Comments on this entry are closed.

  • Josh Hemann February 25, 2010, 9:39 am

    In-database analytics will certainly be a growing area of interest as businesses get swamped with data yet need to make real-time decisions, so it’s nice to see related posts and white papers.

    One aspect that deserves more attention is how teams actually deploy in-database analytics. I have a little bit of experience working with people using the Sybase RAP product, for which Sybase IQ is at the core. Along with the Fuzzy Logix libraries, Sybase RAP includes functions from Visual Numerics for doing in-database time series analysis. In my scenario, I was the stat guy who knew about time series modeling but I did not know much about doing complex SQL queries and calling UDFs. Luckily, I worked with someone who did, but did not know much about time series analysis.

    I was able to prototype an analysis in Python calling the exact same functions available to my DB colleague in Sybase. So, when I had iterated to an acceptable analysis I simply handed my Python function calls to him. The API he had was of course a bit different, but it was a one-to-one mapping of functionality using the exact same underlying algorithms, so we could be confident that the analysis I had done was actually repeatable once deployed in the database.

    How do others deal with similar scenarios? Analytical software work strikes me as different than other software development processes because there are often two different groups of people (statisticians/modelers vs developers and DB admins) using different tools (scripting languages vs C, Java, SQL etc).

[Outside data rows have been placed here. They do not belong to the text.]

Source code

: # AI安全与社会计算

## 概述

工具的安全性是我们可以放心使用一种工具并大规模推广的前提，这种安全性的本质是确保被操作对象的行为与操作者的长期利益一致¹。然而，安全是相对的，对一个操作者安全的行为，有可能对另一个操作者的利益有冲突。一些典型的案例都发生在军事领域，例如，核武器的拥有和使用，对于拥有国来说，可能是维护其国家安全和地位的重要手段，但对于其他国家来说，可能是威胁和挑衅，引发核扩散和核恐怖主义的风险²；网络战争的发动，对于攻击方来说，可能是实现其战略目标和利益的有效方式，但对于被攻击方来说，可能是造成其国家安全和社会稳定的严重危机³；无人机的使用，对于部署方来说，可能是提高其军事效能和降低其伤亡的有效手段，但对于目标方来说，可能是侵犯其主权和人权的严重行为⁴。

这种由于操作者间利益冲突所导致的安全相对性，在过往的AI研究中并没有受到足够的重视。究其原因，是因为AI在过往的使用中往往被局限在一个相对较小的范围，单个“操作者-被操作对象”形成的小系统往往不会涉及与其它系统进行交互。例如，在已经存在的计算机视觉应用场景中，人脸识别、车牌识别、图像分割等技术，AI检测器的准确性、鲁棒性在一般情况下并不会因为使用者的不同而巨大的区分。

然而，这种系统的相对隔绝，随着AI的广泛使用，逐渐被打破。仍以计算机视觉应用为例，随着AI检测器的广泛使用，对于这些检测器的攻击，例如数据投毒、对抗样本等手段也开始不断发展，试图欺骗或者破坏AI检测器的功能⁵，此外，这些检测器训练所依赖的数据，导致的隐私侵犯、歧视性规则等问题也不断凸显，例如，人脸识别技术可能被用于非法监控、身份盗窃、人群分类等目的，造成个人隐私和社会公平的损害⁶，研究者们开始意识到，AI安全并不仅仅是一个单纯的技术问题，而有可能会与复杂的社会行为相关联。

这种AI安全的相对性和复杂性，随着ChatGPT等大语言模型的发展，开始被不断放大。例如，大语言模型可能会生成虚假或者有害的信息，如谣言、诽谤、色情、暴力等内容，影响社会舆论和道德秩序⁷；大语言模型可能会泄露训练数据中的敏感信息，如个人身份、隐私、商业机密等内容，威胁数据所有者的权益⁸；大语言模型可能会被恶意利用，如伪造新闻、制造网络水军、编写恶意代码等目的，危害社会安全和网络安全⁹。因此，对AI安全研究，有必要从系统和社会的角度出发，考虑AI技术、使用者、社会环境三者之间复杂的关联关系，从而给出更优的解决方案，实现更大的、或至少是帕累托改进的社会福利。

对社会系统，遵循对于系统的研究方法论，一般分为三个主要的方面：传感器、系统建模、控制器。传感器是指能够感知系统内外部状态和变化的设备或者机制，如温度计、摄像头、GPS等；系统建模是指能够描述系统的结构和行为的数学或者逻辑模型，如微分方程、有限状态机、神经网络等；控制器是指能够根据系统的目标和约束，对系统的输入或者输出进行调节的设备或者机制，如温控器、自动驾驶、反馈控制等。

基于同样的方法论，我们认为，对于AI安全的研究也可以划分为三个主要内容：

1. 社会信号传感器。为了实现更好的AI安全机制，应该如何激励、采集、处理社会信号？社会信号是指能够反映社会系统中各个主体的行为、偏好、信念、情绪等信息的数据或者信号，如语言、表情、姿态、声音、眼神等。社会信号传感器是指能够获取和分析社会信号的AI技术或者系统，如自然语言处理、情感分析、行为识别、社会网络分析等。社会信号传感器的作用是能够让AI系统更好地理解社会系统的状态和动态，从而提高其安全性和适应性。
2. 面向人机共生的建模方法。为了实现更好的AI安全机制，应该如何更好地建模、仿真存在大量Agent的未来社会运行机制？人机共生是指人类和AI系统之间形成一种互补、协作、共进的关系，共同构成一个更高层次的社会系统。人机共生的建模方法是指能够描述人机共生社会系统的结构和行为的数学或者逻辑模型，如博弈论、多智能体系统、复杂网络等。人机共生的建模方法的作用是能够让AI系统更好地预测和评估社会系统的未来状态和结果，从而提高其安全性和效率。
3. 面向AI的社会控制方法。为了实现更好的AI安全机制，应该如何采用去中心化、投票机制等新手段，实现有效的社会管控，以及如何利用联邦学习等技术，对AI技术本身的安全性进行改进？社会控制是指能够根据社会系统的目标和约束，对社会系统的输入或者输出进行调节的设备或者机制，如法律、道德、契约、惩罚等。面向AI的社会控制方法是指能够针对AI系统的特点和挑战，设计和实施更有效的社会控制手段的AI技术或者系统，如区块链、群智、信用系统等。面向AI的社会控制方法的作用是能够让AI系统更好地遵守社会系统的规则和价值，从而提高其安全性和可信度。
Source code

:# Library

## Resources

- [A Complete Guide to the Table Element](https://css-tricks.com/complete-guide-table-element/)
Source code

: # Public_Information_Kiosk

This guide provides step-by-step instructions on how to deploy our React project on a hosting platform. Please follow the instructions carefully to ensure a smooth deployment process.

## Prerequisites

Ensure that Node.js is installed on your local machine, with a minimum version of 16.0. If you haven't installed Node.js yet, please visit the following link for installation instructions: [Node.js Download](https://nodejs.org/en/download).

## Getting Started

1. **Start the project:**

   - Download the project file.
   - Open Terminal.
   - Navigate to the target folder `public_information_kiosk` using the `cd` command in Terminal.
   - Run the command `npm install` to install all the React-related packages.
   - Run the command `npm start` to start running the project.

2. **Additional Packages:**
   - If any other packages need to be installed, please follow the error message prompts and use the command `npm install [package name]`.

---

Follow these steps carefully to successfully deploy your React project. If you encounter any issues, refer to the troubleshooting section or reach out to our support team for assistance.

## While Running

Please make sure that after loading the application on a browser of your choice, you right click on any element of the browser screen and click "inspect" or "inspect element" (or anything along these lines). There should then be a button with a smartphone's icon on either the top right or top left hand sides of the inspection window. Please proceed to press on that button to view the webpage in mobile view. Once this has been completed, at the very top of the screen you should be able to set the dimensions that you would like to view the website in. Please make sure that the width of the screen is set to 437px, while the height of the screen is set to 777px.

So, it can be especially challenging to identify a useful modeling approach that answers some business need, and then actually deploy that same analysis in an existing enterprise system. When people use the decisioning tools discussed on this blog, is there typically any prototypical work that happens before putting the tools “into production”, and are the same tools used for both aspects?

    Thanks in advance!

  • Will Dwinnell February 25, 2010, 11:56 am

    “While the majority of people in organizations will not become quantitative experts and modelers, the affect of predictive models will be felt across the organization and beyond. They already are. It would be wise to take steps now, and a good first step is to begin evaluating technology solutions that will be suitable for the development and implementation of analytics.”

    Industry’s experience with spreadsheets, database querying tools and OLAP suggests that the much larger lack is in the human department. Decades of experience demonstrate clearly that gee-whiz technologies like this are ineffective (and yes, downright dangerous) when placed in the hands of anyone without the expertise to use them.

    When a business analyst runs excitedly into the room, shouting that “Two out of three of our customers use brand X!”, does he mean 67% of thousands of customers, or literally 2 out of 3? Statistical significance is only one of the pitfalls awaiting naive users.

    There are plenty of analytical tools available today, on a variety platforms, which deliver fantastic promise. The successful company will hire or train people to be skilled enough to fulfill that promise.